On Thu, Dec 28, 2017 at 05:49:58PM -0500, Leo Famulari wrote:
> Hello,
> I'm working on downstream packaging of GPGME and GPGME's Python
> language bindings for GNU Guix. [0]


> Because it was easier, we began packaging the GPGME Python bindings
> based on the PyPi release [1] of version 1.8.0.
> However, since that time, GPGME has had a few more releases, but the
> PyPi release has not been updated.

Nor is it likely to be at the moment, PyPi is ... one of the least
impressive aspects of Python, unfortunately.

> How should we interpret this? Does it mean that we should continue to
> package version 1.8.0 of Python bindings? Or should we try to build them
> from the latest GPGME source release?

The Python bindings are updated with each GPGME release and compiling
GPGME should result in the current bindings being built and installed
in the versions of Python 2 and 3 found on the system.

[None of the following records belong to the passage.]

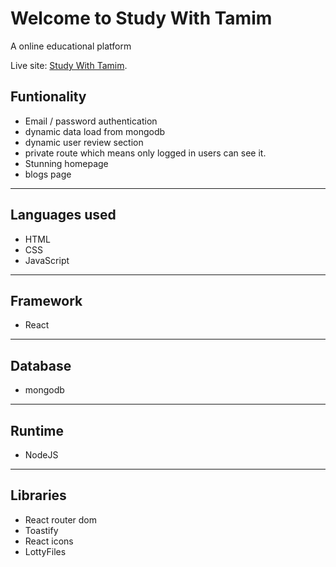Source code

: # Welcome to Study With Tamim

A online educational platform

Live site: [Study With Tamim](https://study-with-tamim.web.app/).

## Funtionality
- Email / password authentication
- dynamic data load from mongodb
- dynamic user review section
- private route which means only logged in users can see it.
- Stunning homepage
- blogs page

----


## Languages used
- HTML
- CSS
- JavaScript


----------------


## Framework
- React
--------------------------------
## Database
- mongodb
---
## Runtime
- NodeJS
--------------------------------
## Libraries
- React router dom
- Toastify
- React icons
- LottyFiles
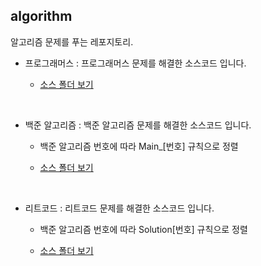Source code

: ## algorithm

알고리즘 문제를 푸는 레포지토리.

- 프로그래머스 : 프로그래머스 문제를 해결한 소스코드 입니다.

    - [소스 폴더 보기]()

</br>

- 백준 알고리즘 : 백준 알고리즘 문제를 해결한 소스코드 입니다.

    - 백준 알고리즘 번호에 따라 Main_[번호] 규칙으로 정렬

    - [소스 폴더 보기]()


</br>


- 리트코드 : 리트코드 문제를 해결한 소스코드 입니다.

    - 백준 알고리즘 번호에 따라 Solution[번호] 규칙으로 정렬

    - [소스 폴더 보기]()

IIRC the bindings with GPGME 1.8.0 used the module name of gpgme, that
has since been changed to gpg. and current behaviour is very pythonic.

For example, here's about the simplest clear signing method (using the
default key of the user running the code):

    import gpg
    from gpg.constants.sig import mode

    with gpg.Context() as c:
        signed = c.sign(b"Test message", mode=mode.CLEAR)

    afile = open("filename.txt.asc", "wb")

Encryption and decryption don't require much more than that either.

Yes, you can encrypt data as a class and then import that upon
decryption if your intent is to securely store authentication tokens
as part of something else.  In fact, that's what prompted what led to
these bindings being updated to Python 3 in the first place.